NY Court Tells NYPD It Can't Hide Surveillance Of Protesters Behind A Glomar Response

from the prying-the-lid-off-the-public-records-jar dept

Another lawsuit over the NYPD’s surveillance of First Amendment-protected activities continues. Records requests by Black Lives Matter offshoot Millions March detailing surveillance methods used by the NYPD against protesters have been met with the usual opacity by the PD. It has done what it always does in cases like these: throw FOIL exemptions around and stonewall the hell out the request. The PD has also added a few Glomar responses to the mix, refusing to confirm or deny the existence of sought records.

Fortunately, the judge presiding over the case — Arlene Bluth — isn’t in a charitable mood. Greeted with the NYPD’s incessant opacity, the judge has called bullshit — repeatedly — over the course of a 14-page ruling [PDF]. The plaintiffs are seeking records related to the NYPD’s use of surveillance tech targeting cellphones. It is well known the NYPD owns and has access to Stingray devices. What these records would show is the use of Stingrays in an untargeted manner — either to gather cellphone identifiers indiscriminately or simply to disrupt phone service during protests by funneling all phones in the area into the NYPD’s cell tower spoofer.
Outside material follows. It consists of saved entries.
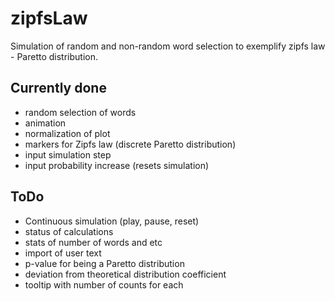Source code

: # zipfsLaw
Simulation of random and non-random word selection to exemplify zipfs law - Paretto distribution.


## Currently done

* random selection of words
* animation
* normalization of plot
* markers for Zipfs law (discrete Paretto distribution)
* input simulation step
* input probability increase (resets simulation)

## ToDo

* Continuous simulation (play, pause, reset)
* status of calculations
* stats of number of words and etc
* import of user text
* p-value for being a Paretto distribution
* deviation from theoretical distribution coefficient
* tooltip with number of counts for each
The NYPD has given the plaintiffs a Glomar response — a term that derives from national security efforts at the federal level. There are a few good reasons why a Glomar might be deployed, but none of them fit the NYPD’s blanket refusal to confirm or deny existence of these records.

Although this affidavit provides ample reasons why a FOIL request for counter-terrorism information might merit a Glomar response, it does not provide any explanation for how it applies to this case. This proceeding concerns respondent’s alleged efforts to interfere with the cell phones of protesters and Miller fails to address why a Glomar response should be available in the context of protestors. Miller does not claim that these protestors were affiliated with the terrorists he lists in his affidavit, that these protestors engaged in behavior that might be connected to terrorism or that there might be terrorists hidden among the protesters. In fact, Miller does not allege that these protesters engaged in any terrorism-related behavior whatsoever.
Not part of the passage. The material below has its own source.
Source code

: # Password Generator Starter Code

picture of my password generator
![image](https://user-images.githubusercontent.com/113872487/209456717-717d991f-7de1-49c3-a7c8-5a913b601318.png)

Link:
The NYPD also claimed the Glomar response was valid because — and let me see if I can get this straight — the described deployment of cell tower spoofers against protesters would violate the law. I don’t know how the NYPD imagined this stunted, malformed argument might work in court, but I’m sure it didn’t think it would only further undercut its Glomar response. Here’s the court’s response to whatever the hell this assertion is:

Miller appears to insinuate that deliberately using technology to interfere with protestors’ cellphones would violate the law. If that were the case then, of course, respondent should be able to deny that records exist because respondent, according to respondent, cannot interfere with a lawful protest. Revealing that the NYPD follows the law would not provide aid or comfort to terrorists.
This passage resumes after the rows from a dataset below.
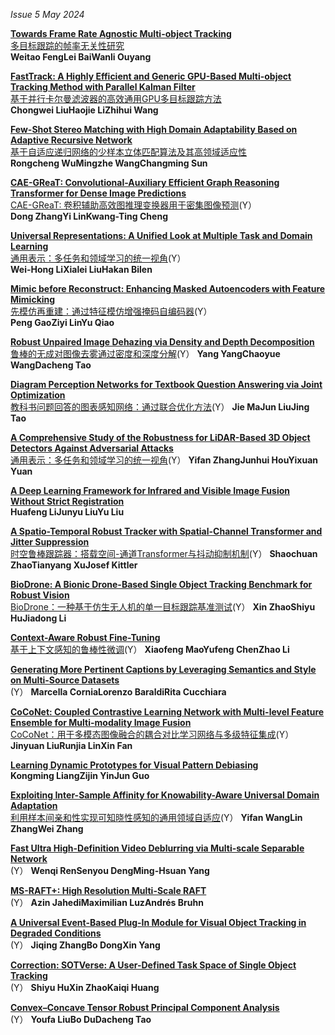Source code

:*Issue 5 May 2024*  

**[Towards Frame Rate Agnostic Multi-object Tracking](	https://link.springer.com/article/10.1007/s11263-023-01943-2)**  
[多目标跟踪的帧率无关性研究](https://github.com/Paper2Chinese/Paper2Chinese/blob/main/Journals/IJCV/Issue%205%20May%202024/paper/First/Towards%20Frame%20Rate%20Agnostic%20Multi-object%20Tracking.md)  
**Weitao FengLei BaiWanli Ouyang**   

**[FastTrack: A Highly Efficient and Generic GPU-Based Multi-object Tracking Method with Parallel Kalman Filter](	https://link.springer.com/article/10.1007/s11263-023-01933-4)**  
[基于并行卡尔曼滤波器的高效通用GPU多目标跟踪方法](https://github.com/Paper2Chinese/Paper2Chinese/blob/main/Journals/IJCV/Issue%205%20May%202024/paper/First/FastTrack_%20A%20Highly%20Efficient%20and%20Generic%20GPU-Based%20Multi-object%20Tracking%20Method%20with%20Parallel%20Kalman%20Filter.md)  
**Chongwei LiuHaojie LiZhihui Wang**   

**[Few-Shot Stereo Matching with High Domain Adaptability Based on Adaptive Recursive Network](	https://link.springer.com/article/10.1007/s11263-023-01953-0)**  
[基于自适应递归网络的少样本立体匹配算法及其高领域适应性](https://github.com/Paper2Chinese/Paper2Chinese/blob/main/Journals/IJCV/Issue%205%20May%202024/paper/First/Few-Shot%20Stereo%20Matching%20with%20High%20Domain%20Adaptability%20Based%20on%20Adaptive%20Recursive%20Network.md)  
**Rongcheng WuMingzhe WangChangming Sun**   

**[CAE-GReaT: Convolutional-Auxiliary Efficient Graph Reasoning Transformer for Dense Image Predictions](	https://link.springer.com/article/10.1007/s11263-023-01928-1)**  
[CAE-GReaT: 卷积辅助高效图推理变换器用于密集图像预测]()(Y）  
**Dong ZhangYi LinKwang-Ting Cheng**   

**[Universal Representations: A Unified Look at Multiple Task and Domain Learning](	https://link.springer.com/article/10.1007/s11263-023-01931-6)**  
[通用表示：多任务和领域学习的统一视角]()(Y）  
**Wei-Hong LiXialei LiuHakan Bilen**   

**[Mimic before Reconstruct: Enhancing Masked Autoencoders with Feature Mimicking](	https://link.springer.com/article/10.1007/s11263-023-01898-4)**  
[先模仿再重建：通过特征模仿增强掩码自编码器]()(Y）  
**Peng GaoZiyi LinYu Qiao**   

**[Robust Unpaired Image Dehazing via Density and Depth Decomposition](	https://link.springer.com/article/10.1007/s11263-023-01940-5)**  
[鲁棒的无成对图像去雾通过密度和深度分解]()(Y）
**Yang YangChaoyue WangDacheng Tao**   

**[Diagram Perception Networks for Textbook Question Answering via Joint Optimization](	https://link.springer.com/article/10.1007/s11263-023-01954-z)**  
[教科书问题回答的图表感知网络：通过联合优化方法]()(Y）
**Jie MaJun LiuJing Tao**   

**[A Comprehensive Study of the Robustness for LiDAR-Based 3D Object Detectors Against Adversarial Attacks](	https://link.springer.com/article/10.1007/s11263-023-01934-3)**  
[通用表示：多任务和领域学习的统一视角]()(Y）
**Yifan ZhangJunhui HouYixuan Yuan**   

**[A Deep Learning Framework for Infrared and Visible Image Fusion Without Strict Registration](	https://link.springer.com/article/10.1007/s11263-023-01948-x)**  
**Huafeng LiJunyu LiuYu Liu**   

**[A Spatio-Temporal Robust Tracker with Spatial-Channel Transformer and Jitter Suppression](	https://link.springer.com/article/10.1007/s11263-023-01902-x)**  
[时空鲁棒跟踪器：搭载空间-通道Transformer与抖动抑制机制]()(Y）
**Shaochuan ZhaoTianyang XuJosef Kittler**   

**[BioDrone: A Bionic Drone-Based Single Object Tracking Benchmark for Robust Vision](	https://link.springer.com/article/10.1007/s11263-023-01937-0)**  
[BioDrone：一种基于仿生无人机的单一目标跟踪基准测试]()(Y）
**Xin ZhaoShiyu HuJiadong Li**   

**[Context-Aware Robust Fine-Tuning](	https://link.springer.com/article/10.1007/s11263-023-01951-2)**  
[基于上下文感知的鲁棒性微调]()(Y）
**Xiaofeng MaoYufeng ChenZhao Li**   

**[Generating More Pertinent Captions by Leveraging Semantics and Style on Multi-Source Datasets](	https://link.springer.com/article/10.1007/s11263-023-01949-w)**  
[]()(Y）
**Marcella CorniaLorenzo BaraldiRita Cucchiara**   

**[CoCoNet: Coupled Contrastive Learning Network with Multi-level Feature Ensemble for Multi-modality Image Fusion](	https://link.springer.com/article/10.1007/s11263-023-01952-1)**  
[CoCoNet：用于多模态图像融合的耦合对比学习网络与多级特征集成]()(Y）
**Jinyuan LiuRunjia LinXin Fan**   

**[Learning Dynamic Prototypes for Visual Pattern Debiasing](	https://link.springer.com/article/10.1007/s11263-023-01956-x)**  
**Kongming LiangZijin YinJun Guo**   

**[Exploiting Inter-Sample Affinity for Knowability-Aware Universal Domain Adaptation](	https://link.springer.com/article/10.1007/s11263-023-01955-y)**  
[利用样本间亲和性实现可知晓性感知的通用领域自适应]()(Y）
**Yifan WangLin ZhangWei Zhang**   

**[Fast Ultra High-Definition Video Deblurring via Multi-scale Separable Network](	https://link.springer.com/article/10.1007/s11263-023-01958-9)**  
[]()(Y）
**Wenqi RenSenyou DengMing-Hsuan Yang**   

**[MS-RAFT+: High Resolution Multi-Scale RAFT](	https://link.springer.com/article/10.1007/s11263-023-01930-7)**  
[]()(Y）
**Azin JahediMaximilian LuzAndrés Bruhn**   

**[A Universal Event-Based Plug-In Module for Visual Object Tracking in Degraded Conditions](	https://link.springer.com/article/10.1007/s11263-023-01959-8)**  
[]()(Y）
**Jiqing ZhangBo DongXin Yang**   

**[Correction: SOTVerse: A User-Defined Task Space of Single Object Tracking](	https://link.springer.com/article/10.1007/s11263-023-01968-7)**  
[]()(Y）
**Shiyu HuXin ZhaoKaiqi Huang**   

**[Convex–Concave Tensor Robust Principal Component Analysis](	https://link.springer.com/article/10.1007/s11263-023-01960-1)**  
[]()(Y）
**Youfa LiuBo DuDacheng Tao**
That’s if the NYPD is following the law. If it isn’t…

Of course, if respondent is using technology on protestors and, by its own account, violating the law, then it cannot hide exposure of that fact through a Glomar response.

Even if deployment was lawful and not targeting protesters but still managed to disrupt their service, the NYPD still can’t use a Glomar response. The court points out that other exemptions exist that might cover the content of these documents, but even that would need far more justification than the NYPD has provided to this point.

For all its claims of disrupted investigations and comforted terrorists, the NYPD cannot convince the court that records detailing cellphone disruption during protests fits any of the exemptions and/or blanket neither deny/confirm responses the NYPD has provided.

The Court recognizes that respondent does not have to disclose how it conducts criminal investigations. But this is not about a criminal investigation or a counterintelligence operation. It arises from reports of protestors who claim that their cellphones are suddenly unable to function while in the middle of a protest. That possibility, that respondent is interfering with protestors’ ability to communicate with each other, is a serious concern ripe for the use of FOIL.

The NYPD is offering nothing more in defense of its opacity than “trust us.” The court asks, “Why should we?”

Ultimately, respondent wants petitioners and this Court to simply trust respondent that it is not violating the law by interfering with a constitutionally-protected protest. But that notion is anathema to FOIL. FOIL is intended to shed sunlight on government actions. The very notion of a Glomar response (declining to confirm or deny the existence of records) contradicts the purpose of disclosure under FOIL.

The ruling also pokes holes in another transparency dodge: the “trade secrets” exemption the NYPD offered up more than a year after its original Glomar response. Not only does the court say it’s a bit too late to adding additional exemptions to the mix, but the trade secrets exemption argument is a non-starter to begin with.

If the prices and the product features are trade secrets, then every single contract a governmental agency enters into would be exempt from FOIL. Every contract contains information about pricing and, where a product is purchased, the contract presumably also has details about the product. It may lay out what the product is for, what its capabilities are and how it can be used. These are not trade secrets…

After letting the NYPD know it needs to either confirm or deny existence of the Glomared records (and letting it know it will be on the hook for the plaintiffs’ legal fees), the court again drills this point home: unjustified invocations of national security concerns are not acceptable.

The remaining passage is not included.